◆ Your task:
If a line below contains the string "optimize", copy it out.

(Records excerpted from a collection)

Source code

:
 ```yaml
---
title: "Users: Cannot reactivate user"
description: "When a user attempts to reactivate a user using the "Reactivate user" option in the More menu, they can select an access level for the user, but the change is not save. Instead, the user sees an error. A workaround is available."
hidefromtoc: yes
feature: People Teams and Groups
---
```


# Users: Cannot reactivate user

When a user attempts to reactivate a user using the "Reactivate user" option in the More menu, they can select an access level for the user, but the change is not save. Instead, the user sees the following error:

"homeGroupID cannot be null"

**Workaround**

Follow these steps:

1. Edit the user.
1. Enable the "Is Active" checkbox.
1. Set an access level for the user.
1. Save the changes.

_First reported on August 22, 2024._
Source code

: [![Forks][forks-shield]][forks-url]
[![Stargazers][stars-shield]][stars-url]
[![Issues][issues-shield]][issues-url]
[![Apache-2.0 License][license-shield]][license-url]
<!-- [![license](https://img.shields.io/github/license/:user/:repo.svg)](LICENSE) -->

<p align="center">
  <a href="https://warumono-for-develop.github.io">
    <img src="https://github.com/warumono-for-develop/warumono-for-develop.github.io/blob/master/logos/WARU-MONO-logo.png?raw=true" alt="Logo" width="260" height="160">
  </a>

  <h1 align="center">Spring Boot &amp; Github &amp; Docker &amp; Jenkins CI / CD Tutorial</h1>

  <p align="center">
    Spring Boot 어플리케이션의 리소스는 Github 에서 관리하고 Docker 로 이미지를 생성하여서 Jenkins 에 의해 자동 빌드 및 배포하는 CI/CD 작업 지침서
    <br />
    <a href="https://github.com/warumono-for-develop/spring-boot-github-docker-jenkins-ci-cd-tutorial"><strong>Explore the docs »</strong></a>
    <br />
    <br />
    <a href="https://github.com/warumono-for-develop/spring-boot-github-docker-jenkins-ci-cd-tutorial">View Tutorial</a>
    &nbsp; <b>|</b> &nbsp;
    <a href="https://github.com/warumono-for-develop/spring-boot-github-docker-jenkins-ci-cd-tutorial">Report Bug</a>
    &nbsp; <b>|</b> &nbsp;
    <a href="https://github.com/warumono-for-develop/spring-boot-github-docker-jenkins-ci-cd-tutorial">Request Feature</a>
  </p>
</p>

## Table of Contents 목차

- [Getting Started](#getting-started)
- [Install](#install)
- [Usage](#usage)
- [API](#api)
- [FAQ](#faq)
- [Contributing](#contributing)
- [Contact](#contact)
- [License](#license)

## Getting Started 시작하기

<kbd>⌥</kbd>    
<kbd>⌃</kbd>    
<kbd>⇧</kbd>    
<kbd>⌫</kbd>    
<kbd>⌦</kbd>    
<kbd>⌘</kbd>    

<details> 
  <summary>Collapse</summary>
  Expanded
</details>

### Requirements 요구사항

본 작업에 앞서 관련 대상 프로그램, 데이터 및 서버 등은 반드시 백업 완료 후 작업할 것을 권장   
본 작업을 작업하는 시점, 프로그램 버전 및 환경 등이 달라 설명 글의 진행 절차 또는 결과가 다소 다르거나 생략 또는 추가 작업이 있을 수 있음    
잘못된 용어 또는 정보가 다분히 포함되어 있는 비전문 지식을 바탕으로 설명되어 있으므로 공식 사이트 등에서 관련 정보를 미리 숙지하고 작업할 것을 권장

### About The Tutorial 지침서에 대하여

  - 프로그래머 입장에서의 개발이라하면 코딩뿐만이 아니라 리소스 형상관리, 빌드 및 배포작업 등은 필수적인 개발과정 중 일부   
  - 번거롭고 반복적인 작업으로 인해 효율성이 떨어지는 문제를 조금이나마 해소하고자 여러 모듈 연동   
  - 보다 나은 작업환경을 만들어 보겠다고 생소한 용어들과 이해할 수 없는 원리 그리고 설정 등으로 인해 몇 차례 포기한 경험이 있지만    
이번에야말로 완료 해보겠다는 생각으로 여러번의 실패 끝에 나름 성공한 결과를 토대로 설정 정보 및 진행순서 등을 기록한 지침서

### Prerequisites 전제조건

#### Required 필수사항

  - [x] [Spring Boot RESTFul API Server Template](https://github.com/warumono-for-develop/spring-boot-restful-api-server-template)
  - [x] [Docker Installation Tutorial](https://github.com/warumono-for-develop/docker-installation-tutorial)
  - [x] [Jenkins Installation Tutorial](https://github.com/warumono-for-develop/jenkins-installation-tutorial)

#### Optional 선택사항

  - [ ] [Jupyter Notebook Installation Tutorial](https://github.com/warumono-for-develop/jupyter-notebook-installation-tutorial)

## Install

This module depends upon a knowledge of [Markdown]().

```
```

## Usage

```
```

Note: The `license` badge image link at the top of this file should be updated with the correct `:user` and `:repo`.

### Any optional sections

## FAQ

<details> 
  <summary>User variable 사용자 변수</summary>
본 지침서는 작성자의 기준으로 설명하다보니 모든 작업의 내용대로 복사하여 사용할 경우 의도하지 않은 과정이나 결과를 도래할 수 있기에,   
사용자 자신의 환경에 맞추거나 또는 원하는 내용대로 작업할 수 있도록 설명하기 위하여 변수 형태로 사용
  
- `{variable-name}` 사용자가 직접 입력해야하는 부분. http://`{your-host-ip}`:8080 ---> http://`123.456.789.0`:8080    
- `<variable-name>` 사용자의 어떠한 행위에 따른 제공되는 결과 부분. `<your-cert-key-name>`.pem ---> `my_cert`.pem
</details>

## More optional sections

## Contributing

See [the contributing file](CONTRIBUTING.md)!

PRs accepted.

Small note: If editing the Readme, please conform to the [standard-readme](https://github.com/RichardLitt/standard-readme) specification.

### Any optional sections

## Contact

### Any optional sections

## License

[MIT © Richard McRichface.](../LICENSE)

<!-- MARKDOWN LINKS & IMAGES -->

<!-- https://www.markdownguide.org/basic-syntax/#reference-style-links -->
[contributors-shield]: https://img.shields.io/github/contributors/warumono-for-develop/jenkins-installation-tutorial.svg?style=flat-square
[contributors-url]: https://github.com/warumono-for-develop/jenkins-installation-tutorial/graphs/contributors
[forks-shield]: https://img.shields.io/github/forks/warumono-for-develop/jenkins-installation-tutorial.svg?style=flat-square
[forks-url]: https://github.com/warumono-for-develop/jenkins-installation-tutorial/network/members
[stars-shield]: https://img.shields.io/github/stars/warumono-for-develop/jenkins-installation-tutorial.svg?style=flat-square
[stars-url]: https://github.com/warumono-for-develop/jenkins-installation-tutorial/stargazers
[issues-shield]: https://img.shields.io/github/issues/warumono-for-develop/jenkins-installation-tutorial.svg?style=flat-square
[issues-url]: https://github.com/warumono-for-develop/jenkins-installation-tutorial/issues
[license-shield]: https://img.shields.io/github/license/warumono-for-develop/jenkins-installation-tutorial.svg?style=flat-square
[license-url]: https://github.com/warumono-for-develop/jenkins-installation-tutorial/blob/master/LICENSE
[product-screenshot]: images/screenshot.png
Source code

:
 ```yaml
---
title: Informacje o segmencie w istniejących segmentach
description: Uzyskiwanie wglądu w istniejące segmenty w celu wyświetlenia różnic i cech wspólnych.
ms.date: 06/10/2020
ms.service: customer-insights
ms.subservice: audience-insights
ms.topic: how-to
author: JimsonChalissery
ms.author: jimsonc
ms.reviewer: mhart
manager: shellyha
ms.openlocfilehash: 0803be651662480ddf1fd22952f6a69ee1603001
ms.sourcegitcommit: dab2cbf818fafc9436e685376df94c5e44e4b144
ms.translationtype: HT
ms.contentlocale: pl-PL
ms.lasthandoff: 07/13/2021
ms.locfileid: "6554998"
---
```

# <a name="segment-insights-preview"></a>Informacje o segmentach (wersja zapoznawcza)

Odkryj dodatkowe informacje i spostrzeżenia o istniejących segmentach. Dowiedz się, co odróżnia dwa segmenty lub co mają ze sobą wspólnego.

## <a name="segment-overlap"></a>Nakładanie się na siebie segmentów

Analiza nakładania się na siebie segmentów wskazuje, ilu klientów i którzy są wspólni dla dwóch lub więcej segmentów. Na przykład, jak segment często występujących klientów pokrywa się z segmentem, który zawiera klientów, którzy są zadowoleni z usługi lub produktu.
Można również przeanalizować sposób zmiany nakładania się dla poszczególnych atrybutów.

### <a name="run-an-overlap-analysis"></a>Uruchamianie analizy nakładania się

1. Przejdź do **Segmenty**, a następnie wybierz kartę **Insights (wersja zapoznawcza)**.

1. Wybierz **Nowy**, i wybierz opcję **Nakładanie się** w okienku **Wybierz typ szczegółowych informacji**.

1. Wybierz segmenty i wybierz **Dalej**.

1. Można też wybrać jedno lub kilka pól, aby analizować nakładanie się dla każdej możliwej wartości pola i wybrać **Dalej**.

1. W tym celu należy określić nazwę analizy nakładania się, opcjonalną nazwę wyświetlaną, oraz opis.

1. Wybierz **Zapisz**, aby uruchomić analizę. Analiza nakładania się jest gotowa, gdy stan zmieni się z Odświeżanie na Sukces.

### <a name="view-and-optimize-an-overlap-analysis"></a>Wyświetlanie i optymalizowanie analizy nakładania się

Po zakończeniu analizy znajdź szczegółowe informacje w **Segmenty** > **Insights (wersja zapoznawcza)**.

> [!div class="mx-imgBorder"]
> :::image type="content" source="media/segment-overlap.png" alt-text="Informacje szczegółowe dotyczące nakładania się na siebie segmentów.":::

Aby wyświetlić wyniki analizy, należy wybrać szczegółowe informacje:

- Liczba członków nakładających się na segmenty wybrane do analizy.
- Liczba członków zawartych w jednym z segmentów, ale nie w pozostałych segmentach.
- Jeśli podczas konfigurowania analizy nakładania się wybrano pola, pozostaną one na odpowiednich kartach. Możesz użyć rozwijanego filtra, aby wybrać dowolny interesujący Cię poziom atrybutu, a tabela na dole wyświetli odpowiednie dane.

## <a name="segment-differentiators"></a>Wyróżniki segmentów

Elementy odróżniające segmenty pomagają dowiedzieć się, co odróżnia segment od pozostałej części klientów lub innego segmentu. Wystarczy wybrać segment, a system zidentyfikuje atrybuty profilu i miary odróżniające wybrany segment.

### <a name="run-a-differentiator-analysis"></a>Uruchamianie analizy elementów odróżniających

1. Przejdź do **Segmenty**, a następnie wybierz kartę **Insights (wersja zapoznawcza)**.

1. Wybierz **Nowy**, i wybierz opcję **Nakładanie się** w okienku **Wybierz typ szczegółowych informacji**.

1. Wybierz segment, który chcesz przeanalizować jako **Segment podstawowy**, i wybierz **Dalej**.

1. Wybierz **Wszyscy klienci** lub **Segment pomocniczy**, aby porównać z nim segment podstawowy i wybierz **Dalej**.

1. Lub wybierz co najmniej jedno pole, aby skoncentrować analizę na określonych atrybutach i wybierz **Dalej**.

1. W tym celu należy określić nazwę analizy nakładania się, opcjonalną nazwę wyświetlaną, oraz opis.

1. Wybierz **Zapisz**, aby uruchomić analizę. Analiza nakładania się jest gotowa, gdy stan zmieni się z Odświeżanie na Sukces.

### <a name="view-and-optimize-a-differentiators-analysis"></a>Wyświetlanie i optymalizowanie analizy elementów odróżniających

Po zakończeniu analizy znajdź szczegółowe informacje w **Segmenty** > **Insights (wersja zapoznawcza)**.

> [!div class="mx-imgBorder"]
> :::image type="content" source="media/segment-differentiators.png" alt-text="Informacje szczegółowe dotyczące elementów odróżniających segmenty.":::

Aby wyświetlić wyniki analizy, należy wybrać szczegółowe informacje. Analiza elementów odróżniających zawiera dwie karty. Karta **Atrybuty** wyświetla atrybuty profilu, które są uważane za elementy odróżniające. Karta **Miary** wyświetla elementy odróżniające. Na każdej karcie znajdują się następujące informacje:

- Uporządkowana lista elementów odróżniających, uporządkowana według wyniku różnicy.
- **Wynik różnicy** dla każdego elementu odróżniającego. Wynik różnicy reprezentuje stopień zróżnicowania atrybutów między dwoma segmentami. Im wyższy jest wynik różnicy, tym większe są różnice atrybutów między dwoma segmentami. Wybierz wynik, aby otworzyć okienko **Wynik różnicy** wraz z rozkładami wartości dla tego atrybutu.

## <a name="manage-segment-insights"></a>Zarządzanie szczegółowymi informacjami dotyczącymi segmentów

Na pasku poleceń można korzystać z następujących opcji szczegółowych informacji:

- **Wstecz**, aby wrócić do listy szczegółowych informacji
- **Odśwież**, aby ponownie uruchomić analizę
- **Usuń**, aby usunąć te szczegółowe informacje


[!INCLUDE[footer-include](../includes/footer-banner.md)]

◆ Output for this task:
### <a name="view-and-optimize-an-overlap-analysis"></a>Wyświetlanie i optymalizowanie analizy nakładania się
### <a name="view-and-optimize-a-differentiators-analysis"></a>Wyświetlanie i optymalizowanie analizy elementów odróżniających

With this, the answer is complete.